= Self-incrimination =

Act of exposing oneself to an accusation of crime

In criminal law, self-incrimination is the act of making a statement that exposes oneself to an accusation of criminal liability or prosecution. Self-incrimination can occur either directly or indirectly: directly, by means of interrogation where information of a self-incriminatory nature is disclosed; or indirectly, when information of a self-incriminatory nature is disclosed voluntarily without pressure from another person.

In many legal systems, accused criminals cannot be compelled to incriminate themselves—they may choose to speak to police or other authorities, but they cannot be punished for refusing to do so.

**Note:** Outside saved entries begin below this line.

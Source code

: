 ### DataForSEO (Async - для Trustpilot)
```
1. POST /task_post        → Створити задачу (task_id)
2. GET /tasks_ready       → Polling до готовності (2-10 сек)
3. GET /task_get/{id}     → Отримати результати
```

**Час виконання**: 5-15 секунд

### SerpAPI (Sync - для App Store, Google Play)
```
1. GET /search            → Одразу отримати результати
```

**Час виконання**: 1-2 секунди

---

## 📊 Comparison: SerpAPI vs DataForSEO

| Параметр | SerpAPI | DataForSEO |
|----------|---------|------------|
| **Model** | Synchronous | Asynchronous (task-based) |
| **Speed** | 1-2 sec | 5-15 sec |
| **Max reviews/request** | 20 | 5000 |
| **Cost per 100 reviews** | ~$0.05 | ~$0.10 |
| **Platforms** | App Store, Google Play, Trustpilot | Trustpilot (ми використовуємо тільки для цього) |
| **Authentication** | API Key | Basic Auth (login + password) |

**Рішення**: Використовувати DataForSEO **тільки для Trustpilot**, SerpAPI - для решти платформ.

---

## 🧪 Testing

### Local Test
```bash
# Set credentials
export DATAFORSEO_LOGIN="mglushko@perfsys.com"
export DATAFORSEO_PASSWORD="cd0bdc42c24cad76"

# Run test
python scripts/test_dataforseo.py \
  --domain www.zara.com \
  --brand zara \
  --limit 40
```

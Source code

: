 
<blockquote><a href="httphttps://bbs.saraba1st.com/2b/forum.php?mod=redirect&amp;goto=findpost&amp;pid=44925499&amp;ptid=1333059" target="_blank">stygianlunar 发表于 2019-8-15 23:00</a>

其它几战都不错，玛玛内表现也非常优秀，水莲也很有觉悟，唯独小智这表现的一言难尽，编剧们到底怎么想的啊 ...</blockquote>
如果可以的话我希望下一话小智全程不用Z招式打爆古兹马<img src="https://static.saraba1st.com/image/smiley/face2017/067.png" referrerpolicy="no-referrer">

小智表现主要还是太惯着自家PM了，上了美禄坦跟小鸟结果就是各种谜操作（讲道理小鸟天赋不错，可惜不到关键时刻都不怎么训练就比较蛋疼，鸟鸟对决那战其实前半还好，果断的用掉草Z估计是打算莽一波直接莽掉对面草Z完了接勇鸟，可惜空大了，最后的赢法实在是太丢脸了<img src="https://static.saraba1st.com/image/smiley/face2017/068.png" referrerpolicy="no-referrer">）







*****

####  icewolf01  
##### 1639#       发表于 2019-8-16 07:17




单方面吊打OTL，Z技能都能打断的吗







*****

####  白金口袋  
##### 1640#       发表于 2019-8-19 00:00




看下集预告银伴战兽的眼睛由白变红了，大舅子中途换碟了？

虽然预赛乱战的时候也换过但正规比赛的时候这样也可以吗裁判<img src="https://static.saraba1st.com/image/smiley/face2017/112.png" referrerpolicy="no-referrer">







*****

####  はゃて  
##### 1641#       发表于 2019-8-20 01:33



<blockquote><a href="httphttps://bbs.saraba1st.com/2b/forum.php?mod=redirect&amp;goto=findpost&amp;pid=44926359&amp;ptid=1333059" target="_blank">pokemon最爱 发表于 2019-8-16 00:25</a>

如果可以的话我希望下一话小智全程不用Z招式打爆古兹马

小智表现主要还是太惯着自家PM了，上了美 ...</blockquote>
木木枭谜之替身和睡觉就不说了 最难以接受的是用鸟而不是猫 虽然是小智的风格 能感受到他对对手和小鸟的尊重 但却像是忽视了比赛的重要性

There are 108 countries and jurisdictions that currently issue legal warnings to suspects, which include the right to remain silent. These laws are not uniform across the world; however, members of the European Union have developed their laws around the EU's guide.

== History ==
How the privilege of self-incrimination came to be established in the common law continues to be debated by legal historians. The most influential account of the common law origins of the privilege against self-incrimination is Leonard Levy's Origins of the Fifth Amendment:

It was in its origins, unquestionably the invention of those who were guilty of religious crimes...and, later, of political crimes...more often than not, the offense was merely criticism of the government, its policies, or its officers. The right was associated then with guilty for crimes of conscience, of belief, and of association. In the broadest sense it was a protection not of the guilty, or of the innocent, but of the freedom of expression, of political liberty, of the right to worship as one pleased.

Levy argued that the privilege had ancient common law roots, whereas Wigmore said the privilege developed later, in the 17th century, to protect religious dissidents from inquisitorial oaths. Richard H. Helmholz has written that the privilege developed in other courts.

Levy explicitly connected the privilege of self-incrimination to the common law's prohibition of coerced confessions. There has been substantial opposition to extending the privilege to modern police investigations. The expansion of the principle to ahistoric contexts was harshly criticized by Edward Corwin and Harvard Law School dean Roscoe Pound.

==By country==
===Australia===

A limited right against self-incrimination exists at common law in Australia, but is not protected by the federal constitution or at state level where the majority of criminal law prosecutions take place. In Sorby v Commonwealth (1983), the High Court affirmed that the common-law privilege against self-incrimination could only be abrogated by explicit statutory provisions. A number of federal statutes require individuals to provide truthful answers to questions posed by government agencies – including the Australian Crime Commission, Australian Competition & Consumer Commission, Australian Security Intelligence Organisation and Australian Securities & Investments Commission – and provide no exemption for self-incriminatory statements.

=== Canada ===
In Canada, similar rights exist pursuant to the Charter of Rights and Freedoms. Section 11 of the Charter provides that one cannot be compelled to be a witness in a proceeding against oneself. Section 11(c) states:

Any person charged with an offence has the right ... not to be compelled to be a witness in proceedings against that person in respect of the offence ...

An important caveat in Canadian law is that this does not apply to a person who is not charged in the case in question. A person issued a subpoena, who is not charged in respect of the offence being considered, must give testimony. However, this testimony cannot later be used against the person in another case, as Section 13 of the Charter states:

A witness who testifies in any proceedings has the right not to have any incriminating evidence so given used to incriminate that witness in any other proceedings, except in a prosecution for perjury or for the giving of contradictory evidence.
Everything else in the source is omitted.